Twitter & Facebook could be blocked in Russia over content calling for unauthorized protests, say proposals from country’s Senate



February 05, 2021


Law enforcement officers detain participants of an unauthorized rally of supporters of Alexey Navalny in Moscow. © Sputnik / Ilya Pitalev


Popular platforms such as Facebook, Twitter, and Instagram, as well as messaging services like Telegram and video site TikTok could become unavailable in Russia if they fail to ban illegal calls to participate in protests.

Alexey Pushkov, the Chairman of the Federation Council’s Commission on Information Policy, set out the tough new proposals to reporters on Thursday. According to him, the panel “considers it necessary to strengthen Russian legislation in order to stop the use of social networks mobilizing citizens for illegal actions.”

The joint statement, which Pushkov read to journalists, alleged a number of online media giants “have become a source of calls for riots, inducements to commit illegal actions – such as those that pose a threat to the lives and health of other citizens – as well as unreliable information disseminated under the guise of reliable messages.”

The commission added that, over the past two weeks, which saw thousands take to the streets of cities across Russia to call for the release of jailed opposition figure Alexey Navalny, these platforms had seen “open calls for mass riots,” and details of how to participate in them were shared widely. In addition, he argued, reports on the number of attendees at marches were inflated and there was an inaccurate portrayal of a violent police crackdown.

The proposals from the commission, in its words, “demand that Internet companies take the necessary measures to monitor and prevent the dissemination of any content that may be viewed as support or propaganda for unauthorized protests and violent changes in the foundations of the constitutional order of the Russian Federation.”

On Wednesday, Russian President Vladimir Putin warned that social media giants were making decisions about which content to allow, and what to censor, based on their own bottom line, rather than the social consequences. “These platforms are, of course, primarily businesses … and what is the primary concern of a business? Making a profit,” he said.

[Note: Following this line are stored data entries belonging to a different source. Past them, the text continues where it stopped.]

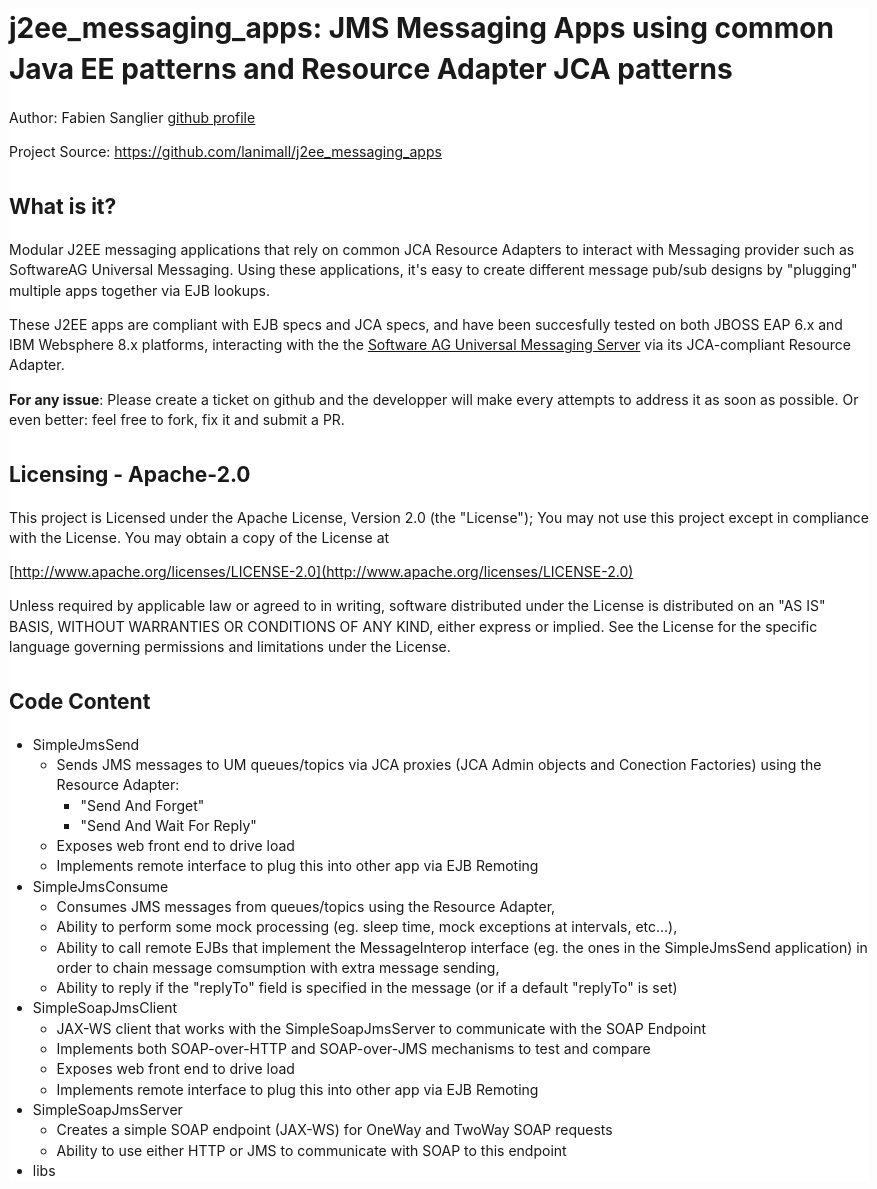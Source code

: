 j2ee_messaging_apps: JMS Messaging Apps using common Java EE patterns and Resource Adapter JCA patterns
=========================================================================================================

Author: Fabien Sanglier [github profile](https://github.com/lanimall)

Project Source: <https://github.com/lanimall/j2ee_messaging_apps>

What is it?
--------------------------------------------
Modular J2EE messaging applications that rely on common JCA Resource Adapters to interact with Messaging provider such as SoftwareAG Universal Messaging.
Using these applications, it's easy to create different message pub/sub designs by "plugging" multiple apps together via EJB lookups.

These J2EE apps are compliant with EJB specs and JCA specs, and have been succesfully tested on both JBOSS EAP 6.x and IBM Websphere 8.x platforms,
interacting with the the [Software AG Universal Messaging Server](http://www2.softwareag.com/it/products/terracotta/universal_messaging.aspx) via its JCA-compliant Resource Adapter.

**For any issue**: 
Please create a ticket on github and the developper will make every attempts to address it as soon as possible.
Or even better: feel free to fork, fix it and submit a PR.

Licensing - Apache-2.0
--------------------------------------------

This project is Licensed under the Apache License, Version 2.0 (the "License");
You may not use this project except in compliance with the License.
You may obtain a copy of the License at

[http://www.apache.org/licenses/LICENSE-2.0](http://www.apache.org/licenses/LICENSE-2.0)

Unless required by applicable law or agreed to in writing, software
distributed under the License is distributed on an "AS IS" BASIS,
WITHOUT WARRANTIES OR CONDITIONS OF ANY KIND, either express or implied.
See the License for the specific language governing permissions and
limitations under the License.

Code Content
--------------------------------------------

* SimpleJmsSend
  * Sends JMS messages to UM queues/topics via JCA proxies (JCA Admin objects and Conection Factories) using the Resource Adapter:
    * "Send And Forget"
    * "Send And Wait For Reply"
  * Exposes web front end to drive load
  * Implements remote interface to plug this into other app via EJB Remoting
* SimpleJmsConsume
  * Consumes JMS messages from queues/topics using the Resource Adapter,
  * Ability to perform some mock processing (eg. sleep time, mock exceptions at intervals, etc...),
  * Ability to call remote EJBs that implement the MessageInterop interface (eg. the ones in the SimpleJmsSend application) in order to chain message comsumption with extra message sending,
  * Ability to reply if the "replyTo" field is specified in the message (or if a default "replyTo" is set)
* SimpleSoapJmsClient
  * JAX-WS client that works with the SimpleSoapJmsServer to communicate with the SOAP Endpoint
  * Implements both SOAP-over-HTTP and SOAP-over-JMS mechanisms to test and compare
  * Exposes web front end to drive load
  * Implements remote interface to plug this into other app via EJB Remoting
* SimpleSoapJmsServer
  * Creates a simple SOAP endpoint (JAX-WS) for OneWay and TwoWay SOAP requests
  * Ability to use either HTTP or JMS to communicate with SOAP to this endpoint
* libs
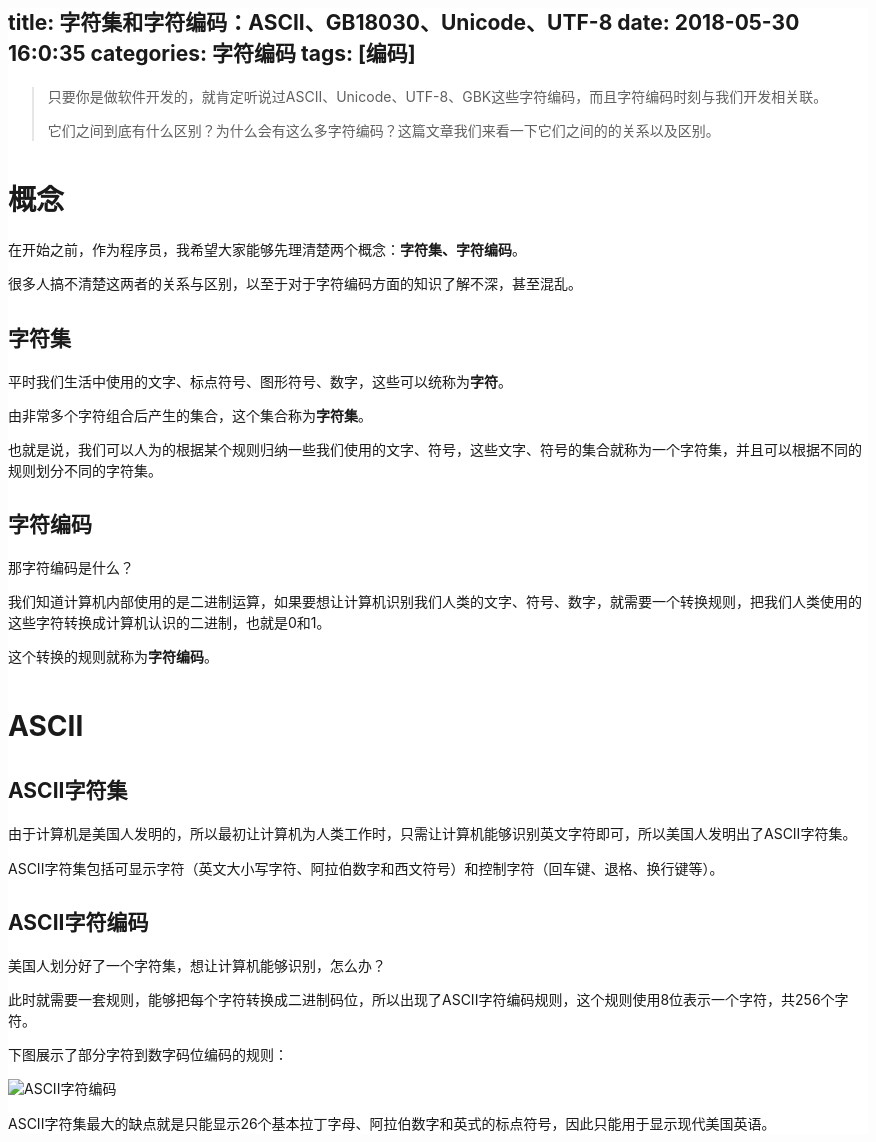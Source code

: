 title: 字符集和字符编码：ASCII、GB18030、Unicode、UTF-8
date: 2018-05-30 16:0:35
categories: 字符编码
tags: [编码]
---

> 只要你是做软件开发的，就肯定听说过ASCII、Unicode、UTF-8、GBK这些字符编码，而且字符编码时刻与我们开发相关联。
> 
> 它们之间到底有什么区别？为什么会有这么多字符编码？这篇文章我们来看一下它们之间的的关系以及区别。

# 概念

在开始之前，作为程序员，我希望大家能够先理清楚两个概念：**字符集、字符编码**。

很多人搞不清楚这两者的关系与区别，以至于对于字符编码方面的知识了解不深，甚至混乱。

## 字符集

平时我们生活中使用的文字、标点符号、图形符号、数字，这些可以统称为**字符**。

由非常多个字符组合后产生的集合，这个集合称为**字符集**。

也就是说，我们可以人为的根据某个规则归纳一些我们使用的文字、符号，这些文字、符号的集合就称为一个字符集，并且可以根据不同的规则划分不同的字符集。

## 字符编码

那字符编码是什么？

我们知道计算机内部使用的是二进制运算，如果要想让计算机识别我们人类的文字、符号、数字，就需要一个转换规则，把我们人类使用的这些字符转换成计算机认识的二进制，也就是0和1。

这个转换的规则就称为**字符编码**。



# ASCII

## ASCII字符集

由于计算机是美国人发明的，所以最初让计算机为人类工作时，只需让计算机能够识别英文字符即可，所以美国人发明出了ASCII字符集。

ASCII字符集包括可显示字符（英文大小写字符、阿拉伯数字和西文符号）和控制字符（回车键、退格、换行键等）。

## ASCII字符编码

美国人划分好了一个字符集，想让计算机能够识别，怎么办？

此时就需要一套规则，能够把每个字符转换成二进制码位，所以出现了ASCII字符编码规则，这个规则使用8位表示一个字符，共256个字符。

下图展示了部分字符到数字码位编码的规则：

![ASCII字符编码](https://kaito-blog-1253469779.cos.ap-beijing.myqcloud.com/1527575706.png?imageMogr2/thumbnail/!70p)

ASCII字符集最大的缺点就是只能显示26个基本拉丁字母、阿拉伯数字和英式的标点符号，因此只能用于显示现代美国英语。
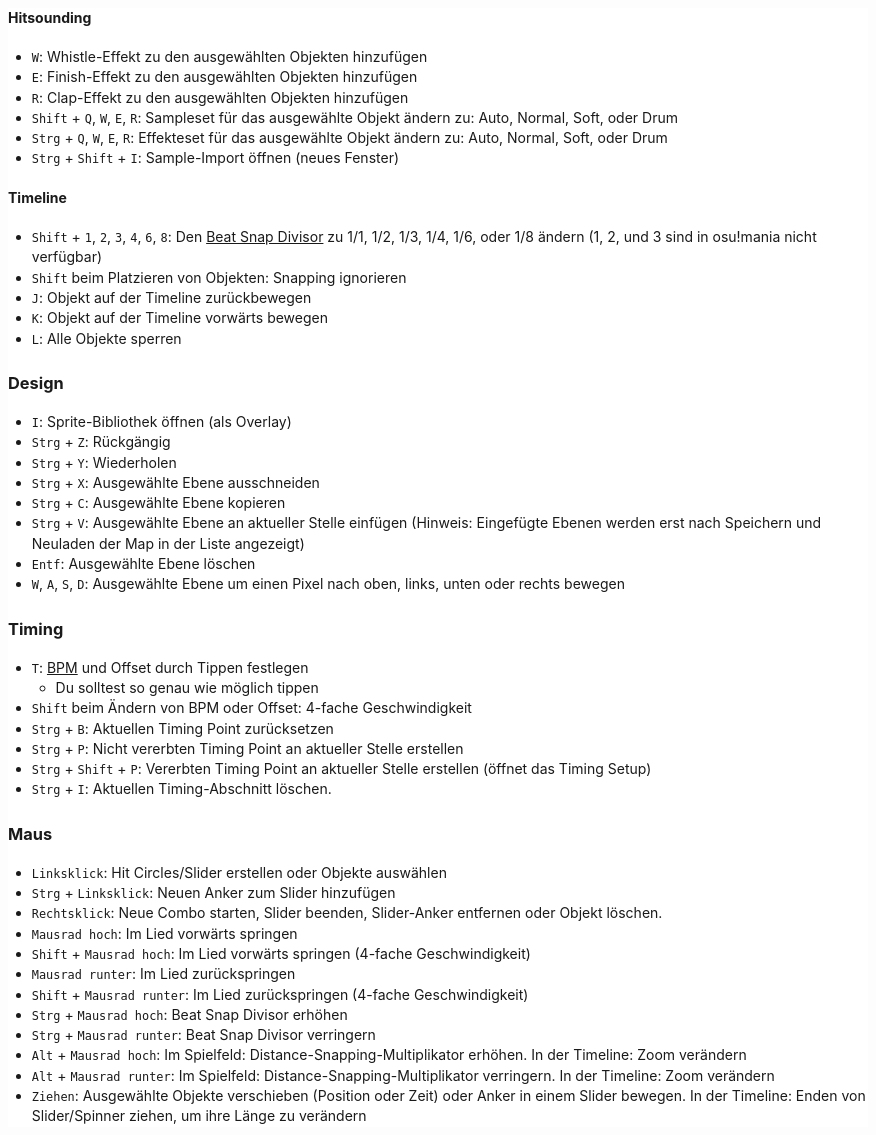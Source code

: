 #### Hitsounding

- `W`: Whistle-Effekt zu den ausgewählten Objekten hinzufügen
- `E`: Finish-Effekt zu den ausgewählten Objekten hinzufügen
- `R`: Clap-Effekt zu den ausgewählten Objekten hinzufügen
- `Shift` + `Q`, `W`, `E`, `R`: Sampleset für das ausgewählte Objekt ändern zu: Auto, Normal, Soft, oder Drum
- `Strg` + `Q`, `W`, `E`, `R`: Effekteset für das ausgewählte Objekt ändern zu: Auto, Normal, Soft, oder Drum
- `Strg` + `Shift` + `I`: Sample-Import öffnen (neues Fenster)

#### Timeline

- `Shift` + `1`, `2`, `3`, `4`, `6`, `8`: Den [Beat Snap Divisor](/wiki/Beatmap_Editor/Beat_Snap_Divisor) zu 1/1, 1/2, 1/3, 1/4, 1/6, oder 1/8 ändern (1, 2, und 3 sind in osu!mania nicht verfügbar)
- `Shift` beim Platzieren von Objekten: Snapping ignorieren
- `J`: Objekt auf der Timeline zurückbewegen
- `K`: Objekt auf der Timeline vorwärts bewegen
- `L`: Alle Objekte sperren

### Design

- `I`: Sprite-Bibliothek öffnen (als Overlay)
- `Strg` + `Z`: Rückgängig
- `Strg` + `Y`: Wiederholen
- `Strg` + `X`: Ausgewählte Ebene ausschneiden
- `Strg` + `C`: Ausgewählte Ebene kopieren
- `Strg` + `V`: Ausgewählte Ebene an aktueller Stelle einfügen (Hinweis: Eingefügte Ebenen werden erst nach Speichern und Neuladen der Map in der Liste angezeigt)
- `Entf`: Ausgewählte Ebene löschen
- `W`, `A`, `S`, `D`: Ausgewählte Ebene um einen Pixel nach oben, links, unten oder rechts bewegen

### Timing

- `T`: [BPM](/wiki/BPM) und Offset durch Tippen festlegen
  - Du solltest so genau wie möglich tippen
- `Shift` beim Ändern von BPM oder Offset: 4-fache Geschwindigkeit
- `Strg` + `B`: Aktuellen Timing Point zurücksetzen
- `Strg` + `P`: Nicht vererbten Timing Point an aktueller Stelle erstellen
- `Strg` + `Shift` + `P`: Vererbten Timing Point an aktueller Stelle erstellen (öffnet das Timing Setup)
- `Strg` + `I`: Aktuellen Timing-Abschnitt löschen.

### Maus

- `Linksklick`: Hit Circles/Slider erstellen oder Objekte auswählen
- `Strg` + `Linksklick`: Neuen Anker zum Slider hinzufügen
- `Rechtsklick`: Neue Combo starten, Slider beenden, Slider-Anker entfernen oder Objekt löschen.
- `Mausrad hoch`: Im Lied vorwärts springen
- `Shift` + `Mausrad hoch`: Im Lied vorwärts springen (4-fache Geschwindigkeit)
- `Mausrad runter`: Im Lied zurückspringen
- `Shift` + `Mausrad runter`: Im Lied zurückspringen (4-fache Geschwindigkeit)
- `Strg` + `Mausrad hoch`: Beat Snap Divisor erhöhen
- `Strg` + `Mausrad runter`: Beat Snap Divisor verringern
- `Alt` + `Mausrad hoch`: Im Spielfeld: Distance-Snapping-Multiplikator erhöhen. In der Timeline: Zoom verändern
- `Alt` + `Mausrad runter`: Im Spielfeld: Distance-Snapping-Multiplikator verringern. In der Timeline: Zoom verändern
- `Ziehen`: Ausgewählte Objekte verschieben (Position oder Zeit) oder Anker in einem Slider bewegen. In der Timeline: Enden von Slider/Spinner ziehen, um ihre Länge zu verändern
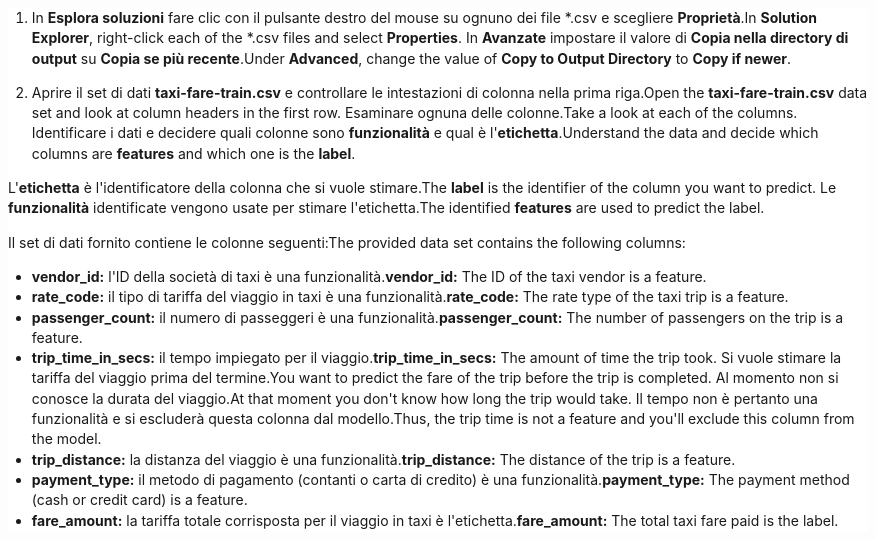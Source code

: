 1. <span data-ttu-id="e8db9-143">In **Esplora soluzioni** fare clic con il pulsante destro del mouse su ognuno dei file \*.csv e scegliere **Proprietà**.</span><span class="sxs-lookup"><span data-stu-id="e8db9-143">In **Solution Explorer**, right-click each of the \*.csv files and select **Properties**.</span></span> <span data-ttu-id="e8db9-144">In **Avanzate** impostare il valore di **Copia nella directory di output** su **Copia se più recente**.</span><span class="sxs-lookup"><span data-stu-id="e8db9-144">Under **Advanced**, change the value of **Copy to Output Directory** to **Copy if newer**.</span></span>

1. <span data-ttu-id="e8db9-145">Aprire il set di dati **taxi-fare-train.csv** e controllare le intestazioni di colonna nella prima riga.</span><span class="sxs-lookup"><span data-stu-id="e8db9-145">Open the **taxi-fare-train.csv** data set and look at column headers in the first row.</span></span> <span data-ttu-id="e8db9-146">Esaminare ognuna delle colonne.</span><span class="sxs-lookup"><span data-stu-id="e8db9-146">Take a look at each of the columns.</span></span> <span data-ttu-id="e8db9-147">Identificare i dati e decidere quali colonne sono **funzionalità** e qual è l'**etichetta**.</span><span class="sxs-lookup"><span data-stu-id="e8db9-147">Understand the data and decide which columns are **features** and which one is the **label**.</span></span>

<span data-ttu-id="e8db9-148">L'**etichetta** è l'identificatore della colonna che si vuole stimare.</span><span class="sxs-lookup"><span data-stu-id="e8db9-148">The **label** is the identifier of the column you want to predict.</span></span> <span data-ttu-id="e8db9-149">Le **funzionalità** identificate vengono usate per stimare l'etichetta.</span><span class="sxs-lookup"><span data-stu-id="e8db9-149">The identified **features** are used to predict the label.</span></span>

<span data-ttu-id="e8db9-150">Il set di dati fornito contiene le colonne seguenti:</span><span class="sxs-lookup"><span data-stu-id="e8db9-150">The provided data set contains the following columns:</span></span>

* <span data-ttu-id="e8db9-151">**vendor_id:** l'ID della società di taxi è una funzionalità.</span><span class="sxs-lookup"><span data-stu-id="e8db9-151">**vendor_id:** The ID of the taxi vendor is a feature.</span></span>
* <span data-ttu-id="e8db9-152">**rate_code:** il tipo di tariffa del viaggio in taxi è una funzionalità.</span><span class="sxs-lookup"><span data-stu-id="e8db9-152">**rate_code:** The rate type of the taxi trip is a feature.</span></span>
* <span data-ttu-id="e8db9-153">**passenger_count:** il numero di passeggeri è una funzionalità.</span><span class="sxs-lookup"><span data-stu-id="e8db9-153">**passenger_count:** The number of passengers on the trip is a feature.</span></span>
* <span data-ttu-id="e8db9-154">**trip_time_in_secs:** il tempo impiegato per il viaggio.</span><span class="sxs-lookup"><span data-stu-id="e8db9-154">**trip_time_in_secs:** The amount of time the trip took.</span></span> <span data-ttu-id="e8db9-155">Si vuole stimare la tariffa del viaggio prima del termine.</span><span class="sxs-lookup"><span data-stu-id="e8db9-155">You want to predict the fare of the trip before the trip is completed.</span></span> <span data-ttu-id="e8db9-156">Al momento non si conosce la durata del viaggio.</span><span class="sxs-lookup"><span data-stu-id="e8db9-156">At that moment you don't know how long the trip would take.</span></span> <span data-ttu-id="e8db9-157">Il tempo non è pertanto una funzionalità e si escluderà questa colonna dal modello.</span><span class="sxs-lookup"><span data-stu-id="e8db9-157">Thus, the trip time is not a feature and you'll exclude this column from the model.</span></span>
* <span data-ttu-id="e8db9-158">**trip_distance:** la distanza del viaggio è una funzionalità.</span><span class="sxs-lookup"><span data-stu-id="e8db9-158">**trip_distance:** The distance of the trip is a feature.</span></span>
* <span data-ttu-id="e8db9-159">**payment_type:** il metodo di pagamento (contanti o carta di credito) è una funzionalità.</span><span class="sxs-lookup"><span data-stu-id="e8db9-159">**payment_type:** The payment method (cash or credit card) is a feature.</span></span>
* <span data-ttu-id="e8db9-160">**fare_amount:** la tariffa totale corrisposta per il viaggio in taxi è l'etichetta.</span><span class="sxs-lookup"><span data-stu-id="e8db9-160">**fare_amount:** The total taxi fare paid is the label.</span></span>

The president hinted at the possibility of stronger enforcement against illegal content shared online, saying that “we must think about it, and react to it.” However, he added, “we must not make decisions that would limit human freedoms – the freedom of choice and freedom of speech.”

Russia saw two successive weekends of mass demonstrations across the country over the past fortnight, with thousands taking to the streets to demand the release of jailed opposition figure Alexey Navalny. A number of those accused of sharing details of the protests and encouraging attendance have faced legal action in the days that have followed.

The editor of Moscow-based news website Mediazona, Sergey Smirnov, was handed a 25-day prison sentence on Wednesday for retweeting a graphic that included the timing of the planned demonstrations.